I believe that the Scriptural account of the beginnings of the
Earth, having been provided by One who was there, while not explaining
everything we may want to know, is the most reliable account of what happened
when the Earth was formed and when Man was introduced to the Earth.
Science, as applied to those ancient times, is handicapped, in that
we cannot know exactly what conditions were at the time of creation, or during
the advent of mankind, and thus we cannot reproduce them for experimentation.
However, I believe we can apply the Scientific Method to our
assumptions.
- David Sawyer, January 30, 2004
Using
the Scientific Method, If we wish to understand
how the world, plants, animals, man, etc., came into being
(Step 1), we need to make some hypotheses (Step 2). I can think of three
basic possible assumptions:
Assumption 1: God created the
Universe and continues to interact with it.
Assumption 2: God created the
Universe, but at some point ceased to interact with it.

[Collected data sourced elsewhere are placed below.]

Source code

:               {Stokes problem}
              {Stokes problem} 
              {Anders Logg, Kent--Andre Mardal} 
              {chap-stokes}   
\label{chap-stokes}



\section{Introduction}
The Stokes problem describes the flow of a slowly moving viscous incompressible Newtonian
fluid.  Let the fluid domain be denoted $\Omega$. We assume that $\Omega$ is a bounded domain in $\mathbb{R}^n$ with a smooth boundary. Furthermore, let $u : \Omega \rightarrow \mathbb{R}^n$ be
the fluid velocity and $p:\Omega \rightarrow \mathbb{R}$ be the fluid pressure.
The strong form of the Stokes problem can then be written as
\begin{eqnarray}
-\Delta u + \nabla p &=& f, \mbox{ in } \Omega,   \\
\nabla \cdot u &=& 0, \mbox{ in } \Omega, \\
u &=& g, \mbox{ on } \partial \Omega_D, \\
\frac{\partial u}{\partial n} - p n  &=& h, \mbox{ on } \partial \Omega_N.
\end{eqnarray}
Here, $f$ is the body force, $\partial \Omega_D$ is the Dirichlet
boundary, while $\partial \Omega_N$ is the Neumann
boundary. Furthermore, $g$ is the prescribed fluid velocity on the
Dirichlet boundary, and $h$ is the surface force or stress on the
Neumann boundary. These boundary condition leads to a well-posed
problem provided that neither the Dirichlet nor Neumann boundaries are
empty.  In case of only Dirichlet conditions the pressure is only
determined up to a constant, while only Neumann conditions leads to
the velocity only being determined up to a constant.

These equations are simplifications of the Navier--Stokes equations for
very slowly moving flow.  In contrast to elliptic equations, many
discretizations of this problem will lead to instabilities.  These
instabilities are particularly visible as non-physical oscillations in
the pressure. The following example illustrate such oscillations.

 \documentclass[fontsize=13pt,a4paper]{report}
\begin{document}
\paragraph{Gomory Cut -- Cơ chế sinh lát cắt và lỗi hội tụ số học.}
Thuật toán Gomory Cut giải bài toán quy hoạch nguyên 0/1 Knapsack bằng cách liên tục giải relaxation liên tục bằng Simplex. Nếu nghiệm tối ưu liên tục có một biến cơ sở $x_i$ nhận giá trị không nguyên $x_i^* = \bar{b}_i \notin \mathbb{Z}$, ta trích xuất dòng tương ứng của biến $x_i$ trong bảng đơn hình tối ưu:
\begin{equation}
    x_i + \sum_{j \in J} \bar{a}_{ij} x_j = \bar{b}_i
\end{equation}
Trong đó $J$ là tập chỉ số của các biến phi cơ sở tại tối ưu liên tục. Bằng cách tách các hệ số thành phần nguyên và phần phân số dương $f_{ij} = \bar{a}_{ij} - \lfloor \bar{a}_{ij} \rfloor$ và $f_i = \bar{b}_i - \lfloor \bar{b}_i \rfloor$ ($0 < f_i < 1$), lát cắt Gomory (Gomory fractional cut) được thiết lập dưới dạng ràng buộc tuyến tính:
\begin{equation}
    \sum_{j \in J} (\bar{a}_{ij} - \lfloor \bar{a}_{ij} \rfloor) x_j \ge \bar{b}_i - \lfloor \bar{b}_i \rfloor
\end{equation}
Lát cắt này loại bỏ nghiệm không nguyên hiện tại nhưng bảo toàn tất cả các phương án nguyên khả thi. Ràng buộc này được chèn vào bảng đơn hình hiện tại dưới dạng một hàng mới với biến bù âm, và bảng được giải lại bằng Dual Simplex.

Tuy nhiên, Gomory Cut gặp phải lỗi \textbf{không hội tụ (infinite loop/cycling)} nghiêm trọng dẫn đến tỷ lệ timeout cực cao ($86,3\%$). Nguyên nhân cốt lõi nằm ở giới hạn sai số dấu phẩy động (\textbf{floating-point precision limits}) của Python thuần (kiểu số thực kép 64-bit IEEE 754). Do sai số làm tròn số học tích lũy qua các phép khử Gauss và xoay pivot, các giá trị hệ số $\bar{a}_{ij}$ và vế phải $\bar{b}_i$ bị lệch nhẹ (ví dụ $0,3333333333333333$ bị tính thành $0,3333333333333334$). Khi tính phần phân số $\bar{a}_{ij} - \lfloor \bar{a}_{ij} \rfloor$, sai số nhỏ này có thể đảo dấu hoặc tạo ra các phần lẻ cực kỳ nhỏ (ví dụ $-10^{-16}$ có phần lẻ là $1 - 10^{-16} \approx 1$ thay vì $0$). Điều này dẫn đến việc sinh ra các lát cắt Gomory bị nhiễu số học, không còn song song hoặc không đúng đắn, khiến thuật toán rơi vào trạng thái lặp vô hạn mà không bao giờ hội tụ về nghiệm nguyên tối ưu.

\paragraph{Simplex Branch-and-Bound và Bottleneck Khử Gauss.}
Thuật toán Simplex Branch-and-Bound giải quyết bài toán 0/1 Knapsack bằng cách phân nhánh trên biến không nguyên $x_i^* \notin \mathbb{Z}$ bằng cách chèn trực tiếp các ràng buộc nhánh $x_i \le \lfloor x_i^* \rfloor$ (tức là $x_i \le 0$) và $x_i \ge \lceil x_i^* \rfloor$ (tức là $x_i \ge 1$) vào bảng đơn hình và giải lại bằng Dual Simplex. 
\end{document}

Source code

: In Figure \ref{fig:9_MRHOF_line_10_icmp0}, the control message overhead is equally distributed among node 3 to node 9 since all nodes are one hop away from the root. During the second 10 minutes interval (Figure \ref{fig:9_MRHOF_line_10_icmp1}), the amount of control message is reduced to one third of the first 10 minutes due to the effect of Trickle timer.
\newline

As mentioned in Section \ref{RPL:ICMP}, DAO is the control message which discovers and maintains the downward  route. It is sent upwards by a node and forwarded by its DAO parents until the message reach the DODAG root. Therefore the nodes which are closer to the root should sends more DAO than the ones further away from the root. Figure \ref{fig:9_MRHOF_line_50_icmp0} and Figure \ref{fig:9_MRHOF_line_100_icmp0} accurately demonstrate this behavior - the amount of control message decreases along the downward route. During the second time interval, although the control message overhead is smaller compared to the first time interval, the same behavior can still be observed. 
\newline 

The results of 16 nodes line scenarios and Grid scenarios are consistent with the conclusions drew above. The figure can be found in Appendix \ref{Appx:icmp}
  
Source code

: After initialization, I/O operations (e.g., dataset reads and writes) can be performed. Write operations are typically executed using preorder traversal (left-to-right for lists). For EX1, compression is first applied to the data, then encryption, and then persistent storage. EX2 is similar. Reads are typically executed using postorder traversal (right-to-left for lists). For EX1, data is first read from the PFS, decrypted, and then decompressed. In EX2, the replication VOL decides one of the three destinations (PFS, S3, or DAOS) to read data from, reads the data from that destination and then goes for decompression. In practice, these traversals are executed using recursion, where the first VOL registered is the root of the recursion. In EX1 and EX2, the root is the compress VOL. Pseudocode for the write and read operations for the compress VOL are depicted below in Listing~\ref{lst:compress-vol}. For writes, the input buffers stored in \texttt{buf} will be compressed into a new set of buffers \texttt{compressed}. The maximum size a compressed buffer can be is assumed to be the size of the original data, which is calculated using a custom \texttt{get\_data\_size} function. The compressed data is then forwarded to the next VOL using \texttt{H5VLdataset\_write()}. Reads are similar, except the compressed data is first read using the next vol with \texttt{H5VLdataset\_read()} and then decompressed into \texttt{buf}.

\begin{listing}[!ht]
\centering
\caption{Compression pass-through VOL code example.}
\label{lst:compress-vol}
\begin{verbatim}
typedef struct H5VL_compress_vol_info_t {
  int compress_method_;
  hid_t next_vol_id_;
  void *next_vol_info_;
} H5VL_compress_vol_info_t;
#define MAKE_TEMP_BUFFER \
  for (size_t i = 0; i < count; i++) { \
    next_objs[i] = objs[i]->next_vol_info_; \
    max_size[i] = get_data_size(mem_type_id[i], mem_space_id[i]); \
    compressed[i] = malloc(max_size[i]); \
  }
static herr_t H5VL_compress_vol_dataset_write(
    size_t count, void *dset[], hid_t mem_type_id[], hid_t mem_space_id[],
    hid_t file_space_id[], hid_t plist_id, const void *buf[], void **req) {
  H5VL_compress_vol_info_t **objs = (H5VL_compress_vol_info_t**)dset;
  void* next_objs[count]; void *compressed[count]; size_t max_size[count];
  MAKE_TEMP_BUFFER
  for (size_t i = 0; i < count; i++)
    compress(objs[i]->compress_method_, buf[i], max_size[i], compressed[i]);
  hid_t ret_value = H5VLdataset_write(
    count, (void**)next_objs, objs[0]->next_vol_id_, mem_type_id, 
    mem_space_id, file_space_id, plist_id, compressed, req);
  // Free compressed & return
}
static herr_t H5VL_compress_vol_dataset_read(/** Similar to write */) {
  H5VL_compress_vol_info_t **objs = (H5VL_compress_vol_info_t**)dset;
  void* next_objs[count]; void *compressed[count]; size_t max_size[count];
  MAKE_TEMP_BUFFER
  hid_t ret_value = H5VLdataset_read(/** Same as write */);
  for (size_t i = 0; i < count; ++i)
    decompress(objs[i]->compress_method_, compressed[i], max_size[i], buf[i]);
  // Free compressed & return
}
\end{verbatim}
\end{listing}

Assumption 3: God never existed.
For
Step 3, We need to predict things that would result from each of these three
assumptions.
For
Step 4, We observe our Universe to see if our predictions ring true for any or
all of them.
Again,
we all have to validate our own assumptions. No one else can do it for
us.
For my own part:
Assumption 3 has the disadvantage that it
removes all purpose from life; it would not be a useful theory, even if it fit
all the observed results. In my experience, it does not fit all of the
observed results. Put as simply as possible, it might explain passion,
but it could not explain love. Chance and probability are not enough to
produce the observed physical results, even in the time assumed by modern
physicists.
Assumption 2 has the disadvantage that God
must be viewed as an impersonal, uninterested force, while my experience has
shown me that God is personally interested in my life.
Assumption 1 has the blessing of my
experience. (see My Search for Truth)
I have tested my assumptions. God has answered my prayers, He has spoken
to me, He has led me step by step to find truths new to me. He has made
me know that the words of His prophets are true, both written and spoken.
They agree with what I see in the world. They explain things that
Evolution cannot explain.
- David Sawyer, January 30, 2004
This essay is written to illustrate that 'Science' itself evolves
through time, and by further applying the Scientific Method to the same
problems.
Galileo dropped objects from the Tower of Pisa in the early 1600's,
disproving Aristotle's teaching (4th century BC) that large, heavy objects fell
faster than smaller, lighter objects. This demonstrated that weight did
not affect the speed of a falling object. Personally,
I believe that others must have discovered the same thing at least by accident,
but either failed to tell others of their discovery, or history has forgotten
them.
About 50 years later, Sir Isaac Newton is said to have been sitting
under an apple tree, when a new thought struck him on the head with an
apple. He was able to describe mathematically the force of gravity by the
relationship of two masses and the distance between them.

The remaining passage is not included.